Source data:
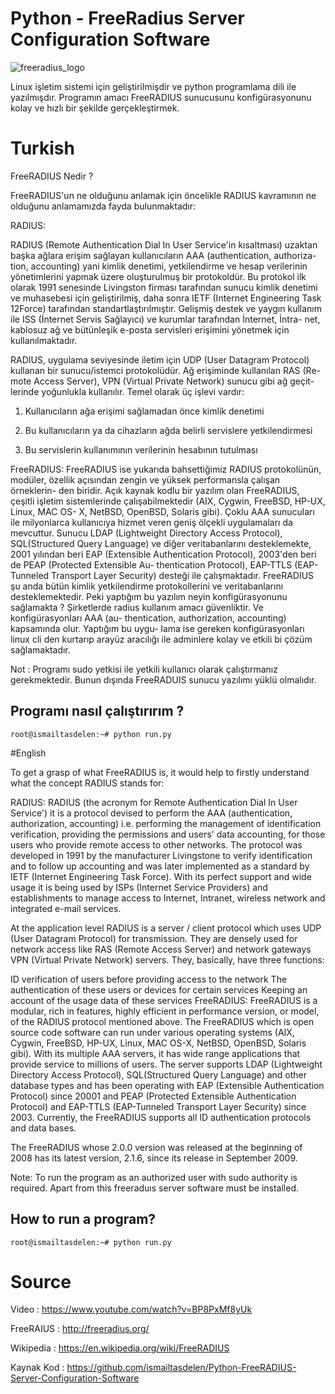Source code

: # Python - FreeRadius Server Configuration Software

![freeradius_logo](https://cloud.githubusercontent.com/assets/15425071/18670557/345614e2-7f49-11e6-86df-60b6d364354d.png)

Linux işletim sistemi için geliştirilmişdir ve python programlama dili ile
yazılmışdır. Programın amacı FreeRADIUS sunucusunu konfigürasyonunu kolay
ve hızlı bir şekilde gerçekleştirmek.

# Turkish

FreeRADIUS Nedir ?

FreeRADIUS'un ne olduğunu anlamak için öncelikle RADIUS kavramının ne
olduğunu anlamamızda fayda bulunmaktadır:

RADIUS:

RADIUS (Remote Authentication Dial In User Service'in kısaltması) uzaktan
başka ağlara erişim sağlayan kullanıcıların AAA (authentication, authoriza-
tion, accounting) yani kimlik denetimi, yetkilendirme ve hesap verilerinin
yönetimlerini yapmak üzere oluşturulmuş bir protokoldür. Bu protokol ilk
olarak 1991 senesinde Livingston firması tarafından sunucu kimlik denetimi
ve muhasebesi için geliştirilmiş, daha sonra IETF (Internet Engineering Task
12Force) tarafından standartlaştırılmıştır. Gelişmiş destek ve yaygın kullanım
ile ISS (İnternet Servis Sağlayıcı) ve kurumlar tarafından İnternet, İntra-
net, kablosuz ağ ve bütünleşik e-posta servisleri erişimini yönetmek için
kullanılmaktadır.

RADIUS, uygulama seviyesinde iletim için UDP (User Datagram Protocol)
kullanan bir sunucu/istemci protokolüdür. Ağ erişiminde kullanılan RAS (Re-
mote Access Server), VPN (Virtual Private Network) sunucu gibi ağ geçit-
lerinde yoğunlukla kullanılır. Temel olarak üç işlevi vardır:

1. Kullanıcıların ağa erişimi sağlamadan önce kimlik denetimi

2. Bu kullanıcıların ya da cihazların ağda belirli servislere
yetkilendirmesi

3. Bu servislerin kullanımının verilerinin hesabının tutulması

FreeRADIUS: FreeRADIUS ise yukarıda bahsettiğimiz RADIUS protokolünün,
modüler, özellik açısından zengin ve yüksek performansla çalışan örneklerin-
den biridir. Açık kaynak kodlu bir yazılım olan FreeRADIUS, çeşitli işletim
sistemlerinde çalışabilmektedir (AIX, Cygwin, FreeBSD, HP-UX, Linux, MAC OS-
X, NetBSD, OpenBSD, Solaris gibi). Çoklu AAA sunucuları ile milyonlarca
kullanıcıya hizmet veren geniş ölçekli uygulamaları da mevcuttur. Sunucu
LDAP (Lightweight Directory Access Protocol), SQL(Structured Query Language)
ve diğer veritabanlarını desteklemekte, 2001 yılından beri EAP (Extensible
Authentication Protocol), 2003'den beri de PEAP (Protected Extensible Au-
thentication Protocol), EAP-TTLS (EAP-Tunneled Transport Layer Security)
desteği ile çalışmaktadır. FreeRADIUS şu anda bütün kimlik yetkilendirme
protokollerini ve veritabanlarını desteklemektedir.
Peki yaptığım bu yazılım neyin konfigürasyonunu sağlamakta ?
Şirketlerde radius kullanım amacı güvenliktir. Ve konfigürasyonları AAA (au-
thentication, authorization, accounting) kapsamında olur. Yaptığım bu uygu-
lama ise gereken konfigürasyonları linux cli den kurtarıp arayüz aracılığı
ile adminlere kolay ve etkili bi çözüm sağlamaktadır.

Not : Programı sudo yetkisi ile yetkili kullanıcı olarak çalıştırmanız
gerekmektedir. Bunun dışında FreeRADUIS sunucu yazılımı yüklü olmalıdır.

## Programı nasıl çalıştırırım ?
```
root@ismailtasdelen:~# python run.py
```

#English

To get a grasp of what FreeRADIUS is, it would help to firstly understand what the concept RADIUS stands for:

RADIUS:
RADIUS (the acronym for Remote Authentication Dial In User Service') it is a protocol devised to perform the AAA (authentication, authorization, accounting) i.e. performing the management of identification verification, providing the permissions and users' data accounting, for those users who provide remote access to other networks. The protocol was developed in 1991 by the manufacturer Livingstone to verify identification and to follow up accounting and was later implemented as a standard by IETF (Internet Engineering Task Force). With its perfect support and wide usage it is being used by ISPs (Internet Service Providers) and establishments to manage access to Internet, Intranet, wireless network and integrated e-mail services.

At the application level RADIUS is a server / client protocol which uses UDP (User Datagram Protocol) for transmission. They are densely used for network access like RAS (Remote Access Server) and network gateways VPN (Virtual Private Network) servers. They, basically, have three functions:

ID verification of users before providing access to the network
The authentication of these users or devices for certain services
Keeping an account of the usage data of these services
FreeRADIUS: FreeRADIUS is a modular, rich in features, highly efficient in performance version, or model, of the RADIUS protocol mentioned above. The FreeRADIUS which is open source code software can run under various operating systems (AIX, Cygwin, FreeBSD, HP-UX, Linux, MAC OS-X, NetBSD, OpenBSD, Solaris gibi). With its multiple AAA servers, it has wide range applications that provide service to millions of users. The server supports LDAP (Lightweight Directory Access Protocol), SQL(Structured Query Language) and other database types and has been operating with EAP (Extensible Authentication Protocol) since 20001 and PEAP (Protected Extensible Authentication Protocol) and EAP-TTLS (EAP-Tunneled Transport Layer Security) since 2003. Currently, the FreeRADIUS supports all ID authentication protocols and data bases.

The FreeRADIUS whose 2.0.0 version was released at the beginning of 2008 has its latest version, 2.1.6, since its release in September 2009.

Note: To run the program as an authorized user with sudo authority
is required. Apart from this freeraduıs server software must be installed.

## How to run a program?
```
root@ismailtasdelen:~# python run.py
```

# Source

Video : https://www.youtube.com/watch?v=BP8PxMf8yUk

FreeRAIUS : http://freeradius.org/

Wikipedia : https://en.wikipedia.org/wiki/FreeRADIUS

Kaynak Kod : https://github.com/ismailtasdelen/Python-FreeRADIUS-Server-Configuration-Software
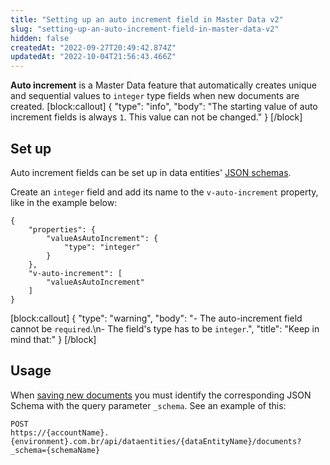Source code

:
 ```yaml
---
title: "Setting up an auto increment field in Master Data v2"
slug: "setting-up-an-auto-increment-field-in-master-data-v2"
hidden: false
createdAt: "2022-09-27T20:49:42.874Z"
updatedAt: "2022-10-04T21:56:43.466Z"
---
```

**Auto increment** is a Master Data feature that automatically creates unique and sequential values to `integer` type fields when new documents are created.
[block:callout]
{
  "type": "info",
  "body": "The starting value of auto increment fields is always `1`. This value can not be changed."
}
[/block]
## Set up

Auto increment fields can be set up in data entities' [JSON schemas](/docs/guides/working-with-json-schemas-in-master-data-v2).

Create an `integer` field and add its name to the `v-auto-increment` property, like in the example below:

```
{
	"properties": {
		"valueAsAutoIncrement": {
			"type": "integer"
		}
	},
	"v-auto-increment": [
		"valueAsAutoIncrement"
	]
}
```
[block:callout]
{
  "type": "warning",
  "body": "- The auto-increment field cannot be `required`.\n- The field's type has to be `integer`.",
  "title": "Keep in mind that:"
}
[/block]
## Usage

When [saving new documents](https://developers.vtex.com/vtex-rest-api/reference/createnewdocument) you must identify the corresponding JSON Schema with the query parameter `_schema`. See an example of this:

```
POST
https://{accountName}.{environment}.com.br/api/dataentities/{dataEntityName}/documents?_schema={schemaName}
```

Your goal:
Copy nothing but the lines from the top of the data down to the line containing "den biridir. Açık", and leave the pictures out.

Problem solution:
Source code

: # Python - FreeRadius Server Configuration Software

![freeradius_logo](https://cloud.githubusercontent.com/assets/15425071/18670557/345614e2-7f49-11e6-86df-60b6d364354d.png)

Linux işletim sistemi için geliştirilmişdir ve python programlama dili ile
yazılmışdır. Programın amacı FreeRADIUS sunucusunu konfigürasyonunu kolay
ve hızlı bir şekilde gerçekleştirmek.

# Turkish

FreeRADIUS Nedir ?

FreeRADIUS'un ne olduğunu anlamak için öncelikle RADIUS kavramının ne
olduğunu anlamamızda fayda bulunmaktadır:

RADIUS:

RADIUS (Remote Authentication Dial In User Service'in kısaltması) uzaktan
başka ağlara erişim sağlayan kullanıcıların AAA (authentication, authoriza-
tion, accounting) yani kimlik denetimi, yetkilendirme ve hesap verilerinin
yönetimlerini yapmak üzere oluşturulmuş bir protokoldür. Bu protokol ilk
olarak 1991 senesinde Livingston firması tarafından sunucu kimlik denetimi
ve muhasebesi için geliştirilmiş, daha sonra IETF (Internet Engineering Task
12Force) tarafından standartlaştırılmıştır. Gelişmiş destek ve yaygın kullanım
ile ISS (İnternet Servis Sağlayıcı) ve kurumlar tarafından İnternet, İntra-
net, kablosuz ağ ve bütünleşik e-posta servisleri erişimini yönetmek için
kullanılmaktadır.

RADIUS, uygulama seviyesinde iletim için UDP (User Datagram Protocol)
kullanan bir sunucu/istemci protokolüdür. Ağ erişiminde kullanılan RAS (Re-
mote Access Server), VPN (Virtual Private Network) sunucu gibi ağ geçit-
lerinde yoğunlukla kullanılır. Temel olarak üç işlevi vardır:

1. Kullanıcıların ağa erişimi sağlamadan önce kimlik denetimi

2. Bu kullanıcıların ya da cihazların ağda belirli servislere
yetkilendirmesi

3. Bu servislerin kullanımının verilerinin hesabının tutulması

FreeRADIUS: FreeRADIUS ise yukarıda bahsettiğimiz RADIUS protokolünün,
modüler, özellik açısından zengin ve yüksek performansla çalışan örneklerin-
den biridir. Açık kaynak kodlu bir yazılım olan FreeRADIUS, çeşitli işletim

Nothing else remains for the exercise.